======== GIVEN ENTRIES ========

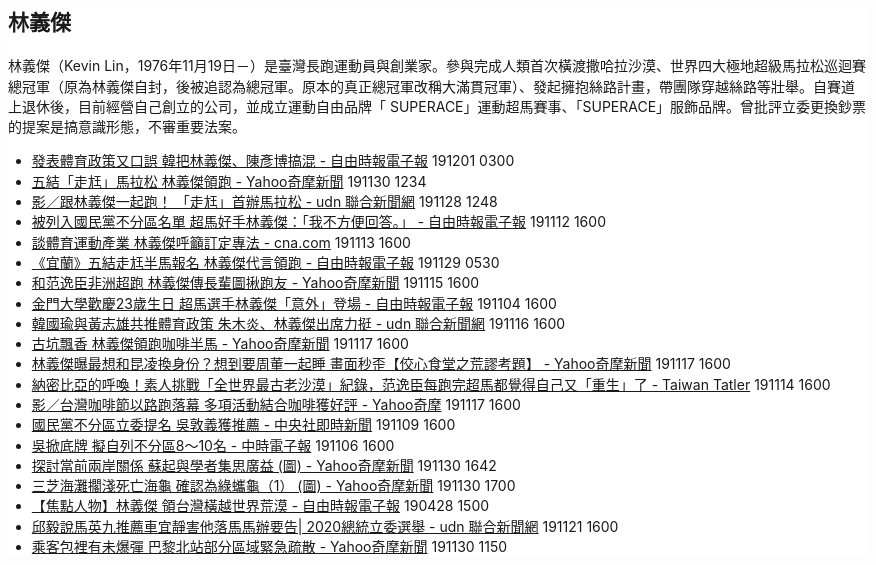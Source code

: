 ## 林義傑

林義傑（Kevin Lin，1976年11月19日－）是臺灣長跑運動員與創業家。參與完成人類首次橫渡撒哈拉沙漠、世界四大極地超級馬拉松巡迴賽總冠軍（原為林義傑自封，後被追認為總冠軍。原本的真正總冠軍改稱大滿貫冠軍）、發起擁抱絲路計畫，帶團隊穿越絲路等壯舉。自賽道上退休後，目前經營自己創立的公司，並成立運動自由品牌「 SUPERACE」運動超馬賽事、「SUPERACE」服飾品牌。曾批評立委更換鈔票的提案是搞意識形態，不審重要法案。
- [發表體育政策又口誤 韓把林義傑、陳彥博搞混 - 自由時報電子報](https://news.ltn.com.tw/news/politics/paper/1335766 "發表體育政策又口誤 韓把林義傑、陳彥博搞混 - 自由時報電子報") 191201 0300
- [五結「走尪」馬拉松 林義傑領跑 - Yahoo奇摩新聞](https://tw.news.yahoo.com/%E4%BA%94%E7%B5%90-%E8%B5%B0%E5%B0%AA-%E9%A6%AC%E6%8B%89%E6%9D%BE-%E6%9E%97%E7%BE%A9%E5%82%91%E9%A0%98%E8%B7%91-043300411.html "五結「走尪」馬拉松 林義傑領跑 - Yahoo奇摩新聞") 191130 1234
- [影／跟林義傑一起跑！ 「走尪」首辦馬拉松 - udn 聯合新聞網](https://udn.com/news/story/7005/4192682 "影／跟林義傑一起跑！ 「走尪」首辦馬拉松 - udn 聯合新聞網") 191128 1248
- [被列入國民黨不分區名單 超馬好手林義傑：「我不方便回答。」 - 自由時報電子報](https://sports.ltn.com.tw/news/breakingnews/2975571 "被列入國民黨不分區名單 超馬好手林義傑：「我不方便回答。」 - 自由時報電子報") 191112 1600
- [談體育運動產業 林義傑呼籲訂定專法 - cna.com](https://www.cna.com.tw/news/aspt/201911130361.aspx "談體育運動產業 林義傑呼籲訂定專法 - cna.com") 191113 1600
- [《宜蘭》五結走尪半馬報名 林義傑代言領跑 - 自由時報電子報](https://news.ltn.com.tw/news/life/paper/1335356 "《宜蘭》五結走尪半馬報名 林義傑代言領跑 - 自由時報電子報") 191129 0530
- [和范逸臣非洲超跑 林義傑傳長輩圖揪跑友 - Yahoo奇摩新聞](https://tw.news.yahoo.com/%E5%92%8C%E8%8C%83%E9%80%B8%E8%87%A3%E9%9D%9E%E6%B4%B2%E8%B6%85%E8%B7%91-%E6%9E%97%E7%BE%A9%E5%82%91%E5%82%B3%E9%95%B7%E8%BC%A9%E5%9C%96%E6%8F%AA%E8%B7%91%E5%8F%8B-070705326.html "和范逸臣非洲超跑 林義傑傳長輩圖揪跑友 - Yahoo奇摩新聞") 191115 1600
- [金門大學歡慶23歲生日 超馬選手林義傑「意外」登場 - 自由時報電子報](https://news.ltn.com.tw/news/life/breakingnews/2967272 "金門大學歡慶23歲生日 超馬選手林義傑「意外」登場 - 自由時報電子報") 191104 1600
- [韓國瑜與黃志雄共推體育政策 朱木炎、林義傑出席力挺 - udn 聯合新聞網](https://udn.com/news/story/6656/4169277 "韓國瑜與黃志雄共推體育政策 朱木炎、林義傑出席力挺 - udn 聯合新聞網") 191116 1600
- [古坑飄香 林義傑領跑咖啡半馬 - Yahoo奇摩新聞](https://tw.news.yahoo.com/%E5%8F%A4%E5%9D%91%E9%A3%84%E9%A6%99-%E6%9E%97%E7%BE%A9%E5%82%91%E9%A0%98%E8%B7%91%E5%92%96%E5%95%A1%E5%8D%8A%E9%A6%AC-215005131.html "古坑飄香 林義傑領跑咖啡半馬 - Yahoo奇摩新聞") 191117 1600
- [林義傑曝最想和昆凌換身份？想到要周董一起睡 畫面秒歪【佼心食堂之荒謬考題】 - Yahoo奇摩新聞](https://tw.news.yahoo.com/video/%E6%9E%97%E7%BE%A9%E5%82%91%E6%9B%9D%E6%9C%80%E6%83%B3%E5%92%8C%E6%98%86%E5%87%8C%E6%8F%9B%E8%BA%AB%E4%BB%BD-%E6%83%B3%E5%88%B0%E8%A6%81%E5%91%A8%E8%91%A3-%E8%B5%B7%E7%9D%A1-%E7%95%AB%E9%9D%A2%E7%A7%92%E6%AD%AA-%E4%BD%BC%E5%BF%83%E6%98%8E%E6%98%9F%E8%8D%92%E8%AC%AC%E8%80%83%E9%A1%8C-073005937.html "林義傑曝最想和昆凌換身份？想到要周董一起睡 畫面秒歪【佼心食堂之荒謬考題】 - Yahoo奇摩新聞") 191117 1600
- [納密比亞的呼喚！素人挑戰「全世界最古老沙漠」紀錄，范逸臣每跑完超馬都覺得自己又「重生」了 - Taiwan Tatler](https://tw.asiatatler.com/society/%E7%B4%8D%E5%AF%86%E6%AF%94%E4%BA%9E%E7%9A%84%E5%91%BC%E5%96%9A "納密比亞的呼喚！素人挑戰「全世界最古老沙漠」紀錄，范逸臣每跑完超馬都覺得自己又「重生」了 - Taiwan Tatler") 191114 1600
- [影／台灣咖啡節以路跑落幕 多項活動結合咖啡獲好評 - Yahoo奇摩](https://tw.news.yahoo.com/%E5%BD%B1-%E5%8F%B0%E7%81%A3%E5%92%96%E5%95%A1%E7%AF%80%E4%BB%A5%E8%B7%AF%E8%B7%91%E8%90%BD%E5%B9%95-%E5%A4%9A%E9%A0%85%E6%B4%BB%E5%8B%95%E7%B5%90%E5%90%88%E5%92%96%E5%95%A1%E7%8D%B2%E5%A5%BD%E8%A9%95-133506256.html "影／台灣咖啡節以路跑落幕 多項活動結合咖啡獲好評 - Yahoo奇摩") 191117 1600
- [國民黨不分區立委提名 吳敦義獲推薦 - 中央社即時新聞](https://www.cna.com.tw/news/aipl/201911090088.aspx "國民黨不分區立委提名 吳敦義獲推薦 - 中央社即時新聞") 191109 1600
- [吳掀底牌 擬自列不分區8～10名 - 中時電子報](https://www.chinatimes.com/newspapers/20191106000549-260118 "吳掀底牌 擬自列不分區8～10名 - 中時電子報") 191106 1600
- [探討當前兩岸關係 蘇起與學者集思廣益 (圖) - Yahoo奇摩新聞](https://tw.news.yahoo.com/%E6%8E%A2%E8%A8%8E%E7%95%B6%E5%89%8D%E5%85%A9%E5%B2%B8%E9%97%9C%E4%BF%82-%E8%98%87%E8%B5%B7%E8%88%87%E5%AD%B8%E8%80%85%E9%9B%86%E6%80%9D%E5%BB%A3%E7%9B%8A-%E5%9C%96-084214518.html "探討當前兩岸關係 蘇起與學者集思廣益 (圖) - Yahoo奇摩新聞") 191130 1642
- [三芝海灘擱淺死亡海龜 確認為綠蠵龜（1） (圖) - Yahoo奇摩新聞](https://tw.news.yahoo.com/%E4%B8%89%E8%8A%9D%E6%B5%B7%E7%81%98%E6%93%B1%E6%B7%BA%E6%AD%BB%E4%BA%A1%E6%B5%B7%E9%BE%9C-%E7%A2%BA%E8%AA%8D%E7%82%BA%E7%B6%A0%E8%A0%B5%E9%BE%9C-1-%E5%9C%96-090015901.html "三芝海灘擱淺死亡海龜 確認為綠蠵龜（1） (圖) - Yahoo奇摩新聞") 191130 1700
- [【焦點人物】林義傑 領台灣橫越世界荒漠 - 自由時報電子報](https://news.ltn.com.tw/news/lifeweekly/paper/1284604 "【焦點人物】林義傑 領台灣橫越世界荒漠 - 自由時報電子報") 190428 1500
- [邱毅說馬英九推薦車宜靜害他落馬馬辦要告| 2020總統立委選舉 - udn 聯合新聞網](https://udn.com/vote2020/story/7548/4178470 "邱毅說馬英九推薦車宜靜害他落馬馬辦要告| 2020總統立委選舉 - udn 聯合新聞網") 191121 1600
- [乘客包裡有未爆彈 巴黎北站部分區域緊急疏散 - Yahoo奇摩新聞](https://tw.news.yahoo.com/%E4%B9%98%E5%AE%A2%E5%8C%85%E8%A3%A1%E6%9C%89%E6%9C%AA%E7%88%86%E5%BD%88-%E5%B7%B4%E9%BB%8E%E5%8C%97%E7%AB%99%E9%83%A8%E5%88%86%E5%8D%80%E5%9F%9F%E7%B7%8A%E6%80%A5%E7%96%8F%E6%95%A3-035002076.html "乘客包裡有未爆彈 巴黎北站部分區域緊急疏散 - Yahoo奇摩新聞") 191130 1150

========
======== GIVEN ENTRIES ========

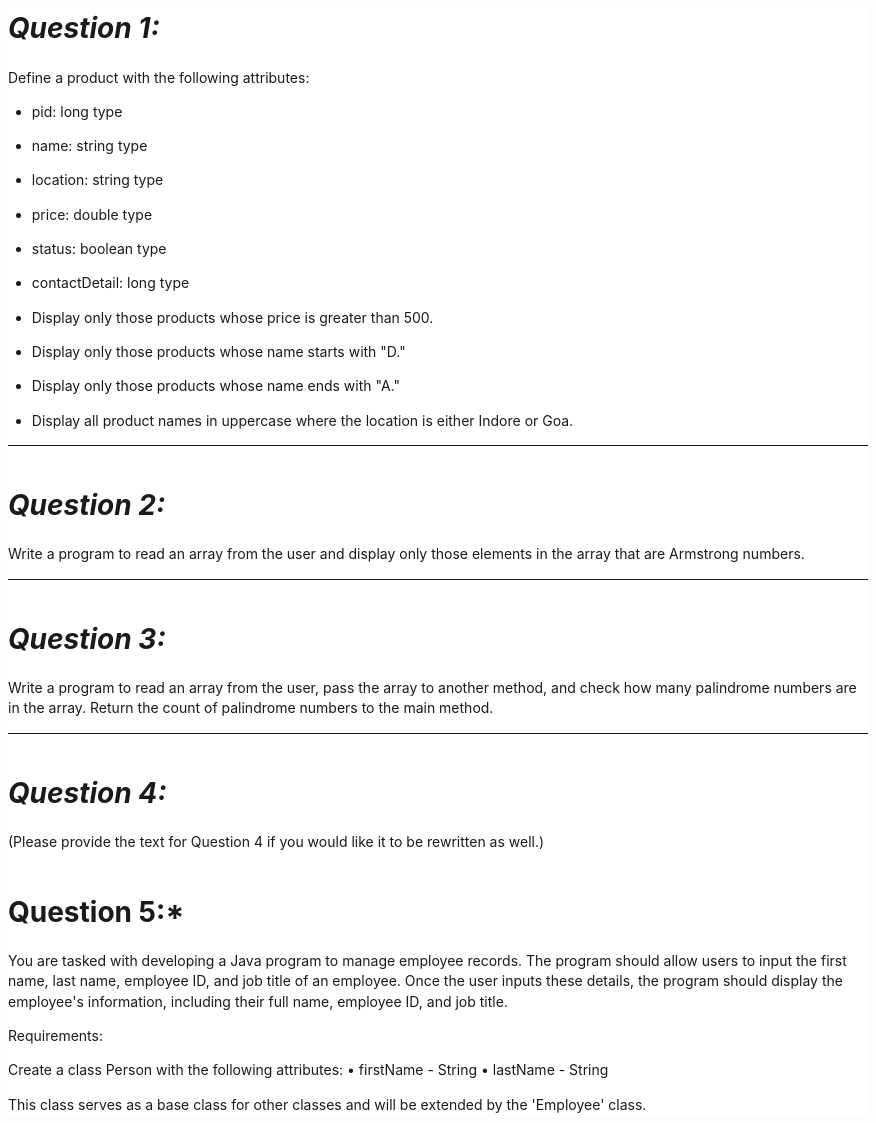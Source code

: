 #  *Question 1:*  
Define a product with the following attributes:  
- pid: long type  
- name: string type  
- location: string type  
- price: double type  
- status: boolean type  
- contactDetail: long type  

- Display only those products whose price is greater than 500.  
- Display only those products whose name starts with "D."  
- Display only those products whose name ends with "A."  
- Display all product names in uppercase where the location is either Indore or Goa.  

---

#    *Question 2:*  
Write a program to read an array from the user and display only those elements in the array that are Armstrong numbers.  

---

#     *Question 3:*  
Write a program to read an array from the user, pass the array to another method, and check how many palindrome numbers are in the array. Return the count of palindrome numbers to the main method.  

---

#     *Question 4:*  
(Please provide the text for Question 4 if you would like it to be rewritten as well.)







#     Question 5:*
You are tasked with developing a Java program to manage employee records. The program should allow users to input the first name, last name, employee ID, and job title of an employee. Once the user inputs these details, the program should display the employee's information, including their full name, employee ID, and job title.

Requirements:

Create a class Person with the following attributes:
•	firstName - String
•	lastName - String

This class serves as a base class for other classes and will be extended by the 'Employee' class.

========
======== GIVEN ENTRIES ========

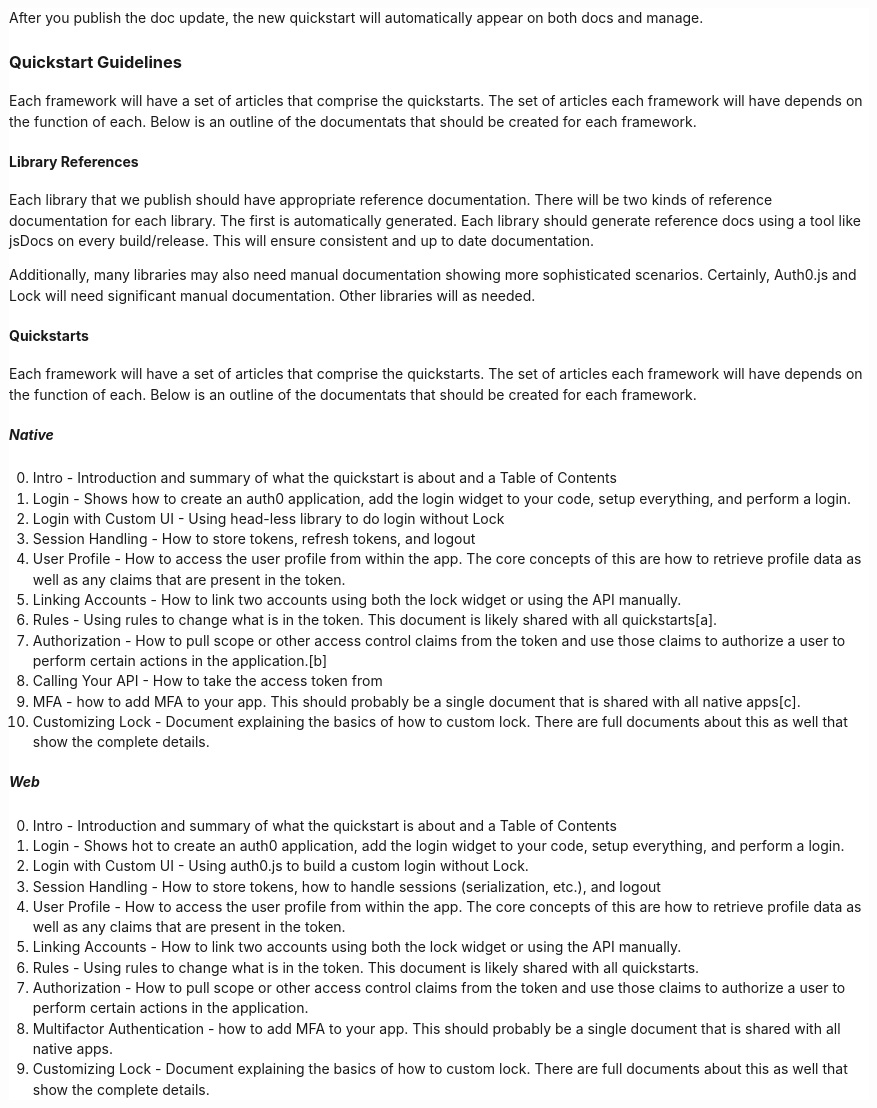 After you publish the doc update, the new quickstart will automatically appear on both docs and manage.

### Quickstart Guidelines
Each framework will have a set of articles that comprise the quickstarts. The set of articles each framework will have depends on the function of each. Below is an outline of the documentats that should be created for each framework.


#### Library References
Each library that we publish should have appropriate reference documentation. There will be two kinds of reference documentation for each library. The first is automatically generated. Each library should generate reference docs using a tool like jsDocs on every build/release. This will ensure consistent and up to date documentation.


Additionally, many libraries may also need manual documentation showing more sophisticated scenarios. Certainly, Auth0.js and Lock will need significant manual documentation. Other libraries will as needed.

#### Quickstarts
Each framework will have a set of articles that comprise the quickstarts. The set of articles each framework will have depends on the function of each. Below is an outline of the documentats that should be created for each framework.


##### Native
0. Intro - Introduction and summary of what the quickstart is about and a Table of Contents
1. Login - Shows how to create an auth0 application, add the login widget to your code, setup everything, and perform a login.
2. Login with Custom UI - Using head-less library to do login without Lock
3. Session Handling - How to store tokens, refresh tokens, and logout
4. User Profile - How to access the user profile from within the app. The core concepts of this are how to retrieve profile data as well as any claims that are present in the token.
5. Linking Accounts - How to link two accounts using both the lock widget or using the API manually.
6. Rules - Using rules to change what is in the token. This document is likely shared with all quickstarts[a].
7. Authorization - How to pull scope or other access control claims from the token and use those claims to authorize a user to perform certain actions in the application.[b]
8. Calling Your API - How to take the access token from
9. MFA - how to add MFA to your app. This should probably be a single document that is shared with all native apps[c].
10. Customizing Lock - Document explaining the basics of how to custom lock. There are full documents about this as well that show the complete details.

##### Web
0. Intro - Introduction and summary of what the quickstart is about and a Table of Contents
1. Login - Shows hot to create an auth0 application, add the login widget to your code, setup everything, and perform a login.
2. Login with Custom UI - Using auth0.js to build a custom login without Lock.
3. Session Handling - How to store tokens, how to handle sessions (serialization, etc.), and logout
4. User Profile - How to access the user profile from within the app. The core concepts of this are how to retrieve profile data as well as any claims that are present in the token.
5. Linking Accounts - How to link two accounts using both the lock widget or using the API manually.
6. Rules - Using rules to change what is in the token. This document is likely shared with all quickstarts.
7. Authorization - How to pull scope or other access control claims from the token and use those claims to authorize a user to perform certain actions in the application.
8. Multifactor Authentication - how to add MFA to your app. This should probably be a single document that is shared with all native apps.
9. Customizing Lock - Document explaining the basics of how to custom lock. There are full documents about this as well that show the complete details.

========

**AIM OF THE TASK**
If a line above holds the string "Authorization", return it as it stands.

**FINISHED TASK**
7. Authorization - How to pull scope or other access control claims from the token and use those claims to authorize a user to perform certain actions in the application.[b]
7. Authorization - How to pull scope or other access control claims from the token and use those claims to authorize a user to perform certain actions in the application.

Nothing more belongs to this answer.